Kamaludin: Dari 12.967 Peserta, Hanya 1.914 Orang yang Aktif Bayar Iuran
SANTER diklaim bahwa angka kemiskinan di Kabupaten Dompu, Provinsi Nusa Tenggara Barat (NTB), terus menurun. Naifnya, pada sisi lain, terungkap fakta, angka tunggakan iuran BPJS Kesehatan bagi Peserta Mandiri di daerah ini selalu meningkat.
Diketahui, Peserta Mandiri merupakan anggota masyarakat yang masuk kategori mampu membayar sendiri iuran BPJS Kesehatan-nya. Dibayar dengan penghasilan dari profesi yang mereka jalani; petani, nelayan dan lainnya.
Terkait penurunan angka kemiskinan Kabupaten Dompu, dirilis BPS melalui dompukab.bps.go.id pada 13 Januari 2022. Di sana disebutkan, dalam 10 tahun terakhir (2011-2020) angka kemiskinan di Kabupaten Dompu mengalami penurunan.
Kecuali pada tahun 2021, persentase penduduk miskin meningkat 0.44 poin dari tahun 2020.
Berdasarkan rilis BPJS tersebut, persentase penduduk miskin di Kabupaten Dompu pada bulan Maret 2021 sebesar 12.60 persen atau mencakup 33.26 ribu jiwa.
Sedangkan pada Maret 2020, angka kemiskinannya hanya 12.16 persen atau 30.97 ribu jiwa. “Persentase penduduk miskin meningkat 0.44 poin,” demikian dirilis BPS.
Pada Lakeynews.com, Kepala BPJS Kesehatan Kabupaten Dompu Kamaludin, membeberkan Peserta Mandiri BPJS Kesehatan Kabupaten Dompu sebanyak 12.967 orang. Namun, yang aktif membayar iurannya hanya 1.914 orang (12-13 persen dari total jumlah peserta mandiri).
“Persentase tunggakan tahun 2022 meningkat sekitar 1-2 persen dari tahun sebelumnya (2021),” kata Kamal (sapaan Kamaludin) ketika ditemui di ruang kerjanya, Jumat (6/1) sore.
Di antara yang menunggak tersebut, ada yang tidak membayar karena tidak punya kemampuan. Tapi, ada juga yang sebenarnya memiliki kemampuan tapi enggan membayar.
“Kedepan kita harapkan kesadaran mereka untuk rutin membayar iuran setiap bulan,” imbuh Kamal.
Apa saja pekerjaan (profesi) para penunggak atau peserta mandiri ini?

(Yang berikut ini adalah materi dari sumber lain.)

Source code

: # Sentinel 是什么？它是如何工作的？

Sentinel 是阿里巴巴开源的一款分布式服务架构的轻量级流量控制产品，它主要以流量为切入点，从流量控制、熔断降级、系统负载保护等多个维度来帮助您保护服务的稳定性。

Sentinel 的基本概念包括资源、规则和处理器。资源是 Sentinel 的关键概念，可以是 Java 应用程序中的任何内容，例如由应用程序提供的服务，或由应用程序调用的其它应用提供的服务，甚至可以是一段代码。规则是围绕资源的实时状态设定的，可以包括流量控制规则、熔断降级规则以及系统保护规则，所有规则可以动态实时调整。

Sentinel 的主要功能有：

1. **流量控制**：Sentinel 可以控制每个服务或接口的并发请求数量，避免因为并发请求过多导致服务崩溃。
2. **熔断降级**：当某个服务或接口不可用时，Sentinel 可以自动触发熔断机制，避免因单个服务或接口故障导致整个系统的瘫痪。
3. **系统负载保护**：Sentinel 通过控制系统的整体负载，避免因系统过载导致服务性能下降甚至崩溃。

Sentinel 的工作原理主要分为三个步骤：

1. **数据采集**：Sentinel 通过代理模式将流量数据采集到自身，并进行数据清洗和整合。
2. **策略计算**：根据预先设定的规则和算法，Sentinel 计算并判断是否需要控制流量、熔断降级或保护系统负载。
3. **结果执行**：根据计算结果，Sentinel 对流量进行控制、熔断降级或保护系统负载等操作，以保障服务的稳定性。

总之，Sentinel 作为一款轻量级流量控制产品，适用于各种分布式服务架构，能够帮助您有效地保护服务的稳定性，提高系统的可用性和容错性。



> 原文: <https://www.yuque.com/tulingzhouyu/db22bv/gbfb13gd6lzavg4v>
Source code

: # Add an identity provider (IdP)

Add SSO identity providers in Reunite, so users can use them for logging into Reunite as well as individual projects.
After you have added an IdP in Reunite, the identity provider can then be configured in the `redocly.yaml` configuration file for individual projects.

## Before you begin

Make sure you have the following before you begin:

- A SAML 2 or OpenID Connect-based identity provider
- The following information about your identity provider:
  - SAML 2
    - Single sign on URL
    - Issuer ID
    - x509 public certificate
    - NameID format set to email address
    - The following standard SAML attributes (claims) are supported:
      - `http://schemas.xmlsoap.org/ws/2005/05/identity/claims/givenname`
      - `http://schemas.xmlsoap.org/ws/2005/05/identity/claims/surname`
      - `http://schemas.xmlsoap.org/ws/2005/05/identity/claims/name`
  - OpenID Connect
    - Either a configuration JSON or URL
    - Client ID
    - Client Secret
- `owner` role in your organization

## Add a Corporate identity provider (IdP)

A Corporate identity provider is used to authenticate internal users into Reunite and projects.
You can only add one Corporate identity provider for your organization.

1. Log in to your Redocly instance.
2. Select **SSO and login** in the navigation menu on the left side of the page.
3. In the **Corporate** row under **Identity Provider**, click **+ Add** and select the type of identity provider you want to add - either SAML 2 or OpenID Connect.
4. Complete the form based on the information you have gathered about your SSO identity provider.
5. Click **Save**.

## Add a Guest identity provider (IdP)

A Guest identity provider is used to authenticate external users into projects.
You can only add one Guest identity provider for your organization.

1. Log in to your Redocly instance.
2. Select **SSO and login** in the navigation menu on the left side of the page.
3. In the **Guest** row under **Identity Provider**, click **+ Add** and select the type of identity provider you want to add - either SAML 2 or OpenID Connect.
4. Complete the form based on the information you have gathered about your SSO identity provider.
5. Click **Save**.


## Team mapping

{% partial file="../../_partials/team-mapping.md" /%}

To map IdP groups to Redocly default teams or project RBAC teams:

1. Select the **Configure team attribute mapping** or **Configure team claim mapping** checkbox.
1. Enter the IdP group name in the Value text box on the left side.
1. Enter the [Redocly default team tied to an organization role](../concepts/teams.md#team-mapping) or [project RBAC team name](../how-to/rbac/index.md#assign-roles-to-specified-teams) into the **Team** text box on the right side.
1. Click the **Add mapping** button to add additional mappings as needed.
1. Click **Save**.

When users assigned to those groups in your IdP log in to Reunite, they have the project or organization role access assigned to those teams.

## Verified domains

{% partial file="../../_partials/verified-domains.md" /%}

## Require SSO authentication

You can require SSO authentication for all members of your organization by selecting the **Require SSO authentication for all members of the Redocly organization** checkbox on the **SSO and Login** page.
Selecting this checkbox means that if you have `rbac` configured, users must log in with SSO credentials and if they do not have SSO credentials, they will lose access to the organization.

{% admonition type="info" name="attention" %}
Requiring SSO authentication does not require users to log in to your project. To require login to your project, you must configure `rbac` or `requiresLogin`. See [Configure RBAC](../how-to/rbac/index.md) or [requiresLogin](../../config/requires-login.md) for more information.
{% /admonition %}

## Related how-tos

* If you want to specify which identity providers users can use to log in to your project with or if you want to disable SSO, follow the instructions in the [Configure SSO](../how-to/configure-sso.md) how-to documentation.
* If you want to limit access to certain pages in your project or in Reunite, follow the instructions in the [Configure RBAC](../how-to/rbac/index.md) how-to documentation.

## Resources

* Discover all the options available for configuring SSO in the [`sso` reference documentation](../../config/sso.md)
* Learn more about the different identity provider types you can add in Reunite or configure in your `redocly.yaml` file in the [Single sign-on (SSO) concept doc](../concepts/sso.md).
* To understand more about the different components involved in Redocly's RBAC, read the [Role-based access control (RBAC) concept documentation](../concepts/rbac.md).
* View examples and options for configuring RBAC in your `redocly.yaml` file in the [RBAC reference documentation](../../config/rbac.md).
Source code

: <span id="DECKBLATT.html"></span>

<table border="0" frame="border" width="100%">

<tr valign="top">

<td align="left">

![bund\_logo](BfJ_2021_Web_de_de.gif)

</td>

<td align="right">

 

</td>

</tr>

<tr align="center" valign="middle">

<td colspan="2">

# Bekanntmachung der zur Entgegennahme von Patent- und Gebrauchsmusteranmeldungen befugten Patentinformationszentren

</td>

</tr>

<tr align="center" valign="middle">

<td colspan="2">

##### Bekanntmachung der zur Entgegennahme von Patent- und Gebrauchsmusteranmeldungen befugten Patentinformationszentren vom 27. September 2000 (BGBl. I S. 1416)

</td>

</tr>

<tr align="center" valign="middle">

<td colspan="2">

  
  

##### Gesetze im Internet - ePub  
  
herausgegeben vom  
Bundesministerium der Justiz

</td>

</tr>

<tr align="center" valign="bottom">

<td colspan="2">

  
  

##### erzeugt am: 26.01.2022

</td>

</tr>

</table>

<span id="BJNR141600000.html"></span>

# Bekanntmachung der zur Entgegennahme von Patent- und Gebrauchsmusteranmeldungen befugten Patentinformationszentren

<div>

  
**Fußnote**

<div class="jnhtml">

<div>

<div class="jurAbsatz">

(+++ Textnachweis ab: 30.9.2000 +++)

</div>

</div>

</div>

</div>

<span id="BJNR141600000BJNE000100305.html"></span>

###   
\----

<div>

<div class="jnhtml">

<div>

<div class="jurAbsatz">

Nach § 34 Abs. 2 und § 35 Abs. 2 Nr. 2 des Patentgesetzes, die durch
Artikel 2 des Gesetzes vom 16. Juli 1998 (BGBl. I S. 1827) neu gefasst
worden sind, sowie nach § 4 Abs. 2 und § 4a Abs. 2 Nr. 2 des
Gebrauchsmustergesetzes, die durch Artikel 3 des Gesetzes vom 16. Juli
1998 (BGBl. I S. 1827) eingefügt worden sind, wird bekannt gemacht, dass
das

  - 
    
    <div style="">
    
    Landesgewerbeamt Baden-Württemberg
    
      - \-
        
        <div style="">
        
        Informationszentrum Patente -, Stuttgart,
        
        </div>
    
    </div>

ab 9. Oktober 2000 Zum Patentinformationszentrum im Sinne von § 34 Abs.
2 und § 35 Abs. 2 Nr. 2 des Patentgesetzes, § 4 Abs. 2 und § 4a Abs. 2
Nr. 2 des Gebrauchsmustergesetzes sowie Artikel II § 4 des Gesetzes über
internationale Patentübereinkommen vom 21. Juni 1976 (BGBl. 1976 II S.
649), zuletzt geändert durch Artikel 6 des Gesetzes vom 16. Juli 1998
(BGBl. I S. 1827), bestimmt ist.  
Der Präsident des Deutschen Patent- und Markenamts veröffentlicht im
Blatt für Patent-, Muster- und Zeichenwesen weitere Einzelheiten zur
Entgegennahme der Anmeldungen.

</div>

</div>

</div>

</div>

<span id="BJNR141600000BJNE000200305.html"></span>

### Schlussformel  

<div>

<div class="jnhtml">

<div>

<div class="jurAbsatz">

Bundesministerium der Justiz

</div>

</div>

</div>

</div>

Kamal mengaku, BPJS Kesehatan belum ada pemetaan ke arah itu. Tapi melihat mayoritas masyarakat Dompu yang bermata pencaharian sebagai petani (bertani), maka diperkirakan peserta mandiri tersebut didominasi petani.
“Ada kemungkinan begitu. Cuma itu tadi, kita belum pemetaan ke arah itu,” tutur pria berkumis tebal itu.
Dijelaskan Kamal, dari total peserta (BPJS Kesehatan) yang terdaftar, peserta mandiri sekitar 6 persen. Dan, dari enam persen itu didominasi oleh peserta mandiri yang dibantu pemerintah. Jumlahnya 54 persen dari populasi.
Dia menegaskan, sasaran BPJS Kesehatan Mandiri ini adalah orang yang mampu membayar iuran sendiri dengan penghasilan dari profesinya. “Bisa jadi mereka dari petani atau profesi lainnya,” tandasnya
Apa saja yang dilakukan untuk mengurangi angka tunggakan yang mencapai 87-88 persen tersebut?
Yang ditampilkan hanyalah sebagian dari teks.